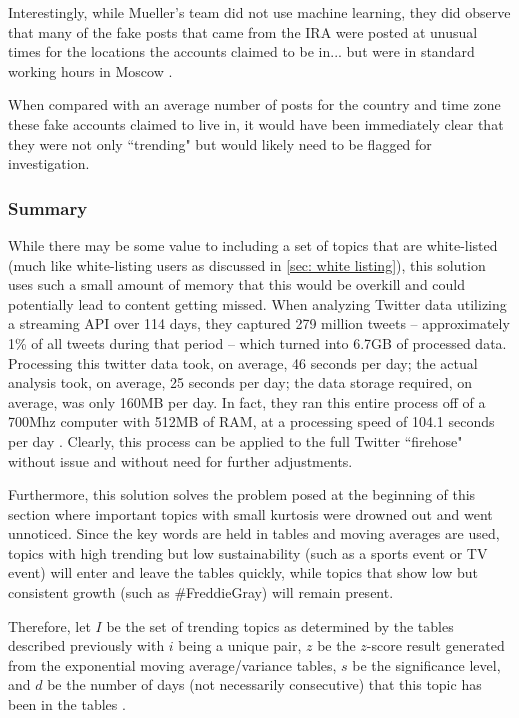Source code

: \documentclass[preprint,review,12pt]{elsarticle}
\begin{document}
Interestingly, while Mueller's team did not use machine learning, they did observe that many of the fake posts that came from the IRA were posted at unusual times for the locations the accounts claimed to be in... but were in standard working hours in Moscow \cite{mueller2020internet}.

When compared with an average number of posts for the country and time zone these fake accounts claimed to live in, it would have been immediately clear that they were not only ``trending" but would likely need to be flagged for investigation.

\subsubsection{Summary}
\label{what is being shared summary}
While there may be some value to including a set of topics that are white-listed (much like white-listing users as discussed in \ref{sec: white listing}), this solution uses such a small amount of memory that this would be overkill and could potentially lead to content getting missed. When analyzing Twitter data utilizing a streaming API over 114 days, they captured 279 million tweets -- approximately 1\% of all tweets during that period -- which turned into 6.7GB of processed data. Processing this twitter data took, on average, 46 seconds per day; the actual analysis took, on average, 25 seconds per day; the data storage required, on average, was only 160MB per day. In fact, they ran this entire process off of a 700Mhz computer with 512MB of RAM, at a processing speed of 104.1 seconds per day \cite{schubert2014signitrend}. Clearly, this process can be applied to the full Twitter ``firehose" without issue and without need for further adjustments.

Furthermore, this solution solves the problem posed at the beginning of this section where important topics with small kurtosis were drowned out and went unnoticed. Since the key words are held in tables and moving averages are used, topics with high trending but low sustainability (such as a sports event or TV event) will enter and leave the tables quickly, while topics that show low but consistent growth (such as \#FreddieGray) will remain present. 

Therefore, let $I$ be the set of trending topics as determined by the tables described previously with $i$ being a unique pair, $z$ be the $z$-score result generated from the exponential moving average/variance tables, $s$ be the significance level, and $d$ be the number of days (not necessarily consecutive) that this topic has been in the tables .
\end{document}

━━━

EXERCISE GOAL = Reproduce all the entries that precede this task, word for word, minus any pictures.

TASK SOLUTION =
Source code

: \documentclass[preprint,review,12pt]{elsarticle}
\begin{document}
Interestingly, while Mueller's team did not use machine learning, they did observe that many of the fake posts that came from the IRA were posted at unusual times for the locations the accounts claimed to be in... but were in standard working hours in Moscow \cite{mueller2020internet}.

When compared with an average number of posts for the country and time zone these fake accounts claimed to live in, it would have been immediately clear that they were not only ``trending" but would likely need to be flagged for investigation.

\subsubsection{Summary}
\label{what is being shared summary}
While there may be some value to including a set of topics that are white-listed (much like white-listing users as discussed in \ref{sec: white listing}), this solution uses such a small amount of memory that this would be overkill and could potentially lead to content getting missed. When analyzing Twitter data utilizing a streaming API over 114 days, they captured 279 million tweets -- approximately 1\% of all tweets during that period -- which turned into 6.7GB of processed data. Processing this twitter data took, on average, 46 seconds per day; the actual analysis took, on average, 25 seconds per day; the data storage required, on average, was only 160MB per day. In fact, they ran this entire process off of a 700Mhz computer with 512MB of RAM, at a processing speed of 104.1 seconds per day \cite{schubert2014signitrend}. Clearly, this process can be applied to the full Twitter ``firehose" without issue and without need for further adjustments.

Furthermore, this solution solves the problem posed at the beginning of this section where important topics with small kurtosis were drowned out and went unnoticed. Since the key words are held in tables and moving averages are used, topics with high trending but low sustainability (such as a sports event or TV event) will enter and leave the tables quickly, while topics that show low but consistent growth (such as \#FreddieGray) will remain present. 

Therefore, let $I$ be the set of trending topics as determined by the tables described previously with $i$ being a unique pair, $z$ be the $z$-score result generated from the exponential moving average/variance tables, $s$ be the significance level, and $d$ be the number of days (not necessarily consecutive) that this topic has been in the tables .
\end{document}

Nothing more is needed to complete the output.